▶ [AIM OF THE TASK]: Check every line of the data for the string "Returns" and copy the ones that have it.

Stored items:
■ ■ ■ ■

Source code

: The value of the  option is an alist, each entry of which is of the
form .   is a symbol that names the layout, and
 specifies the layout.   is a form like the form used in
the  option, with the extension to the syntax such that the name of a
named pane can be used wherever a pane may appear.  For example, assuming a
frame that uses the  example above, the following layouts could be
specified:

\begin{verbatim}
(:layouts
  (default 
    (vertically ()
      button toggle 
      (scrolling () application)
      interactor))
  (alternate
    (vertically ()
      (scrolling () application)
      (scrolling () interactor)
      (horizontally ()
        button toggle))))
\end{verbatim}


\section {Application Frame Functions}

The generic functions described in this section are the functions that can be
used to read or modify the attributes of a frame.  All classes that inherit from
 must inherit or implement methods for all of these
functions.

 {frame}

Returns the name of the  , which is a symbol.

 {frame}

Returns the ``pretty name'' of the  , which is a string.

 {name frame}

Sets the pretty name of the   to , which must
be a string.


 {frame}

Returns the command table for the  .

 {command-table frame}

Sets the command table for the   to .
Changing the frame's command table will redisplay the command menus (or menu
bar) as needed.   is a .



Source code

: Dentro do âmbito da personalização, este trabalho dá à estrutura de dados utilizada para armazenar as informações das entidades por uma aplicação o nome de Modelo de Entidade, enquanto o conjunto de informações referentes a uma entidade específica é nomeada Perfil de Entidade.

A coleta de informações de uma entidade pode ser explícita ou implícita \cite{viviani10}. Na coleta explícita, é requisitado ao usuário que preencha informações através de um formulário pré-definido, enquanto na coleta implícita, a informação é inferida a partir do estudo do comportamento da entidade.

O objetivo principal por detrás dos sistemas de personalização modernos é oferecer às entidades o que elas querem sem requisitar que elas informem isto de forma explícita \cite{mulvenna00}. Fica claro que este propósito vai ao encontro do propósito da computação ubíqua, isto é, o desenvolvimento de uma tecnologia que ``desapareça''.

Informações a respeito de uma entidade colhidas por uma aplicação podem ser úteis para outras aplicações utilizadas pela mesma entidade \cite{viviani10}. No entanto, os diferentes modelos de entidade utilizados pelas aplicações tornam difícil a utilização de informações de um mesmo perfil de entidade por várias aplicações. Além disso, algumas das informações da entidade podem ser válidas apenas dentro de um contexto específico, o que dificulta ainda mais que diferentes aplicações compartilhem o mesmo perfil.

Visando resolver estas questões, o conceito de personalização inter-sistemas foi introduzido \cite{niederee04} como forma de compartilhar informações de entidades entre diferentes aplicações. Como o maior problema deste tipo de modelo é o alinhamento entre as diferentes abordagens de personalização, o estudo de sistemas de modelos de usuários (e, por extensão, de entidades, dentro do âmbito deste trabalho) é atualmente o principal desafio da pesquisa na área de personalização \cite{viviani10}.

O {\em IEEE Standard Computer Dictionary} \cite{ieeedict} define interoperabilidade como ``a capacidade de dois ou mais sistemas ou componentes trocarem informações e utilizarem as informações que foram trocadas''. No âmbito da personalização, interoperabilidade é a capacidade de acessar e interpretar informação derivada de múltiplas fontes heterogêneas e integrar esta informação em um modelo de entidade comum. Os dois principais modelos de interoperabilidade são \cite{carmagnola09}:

■ ■ ■ ■

▶ [ANSWER TO THIS EXERCISE]:
Returns the name of the  , which is a symbol.
Returns the ``pretty name'' of the  , which is a string.
Returns the command table for the  .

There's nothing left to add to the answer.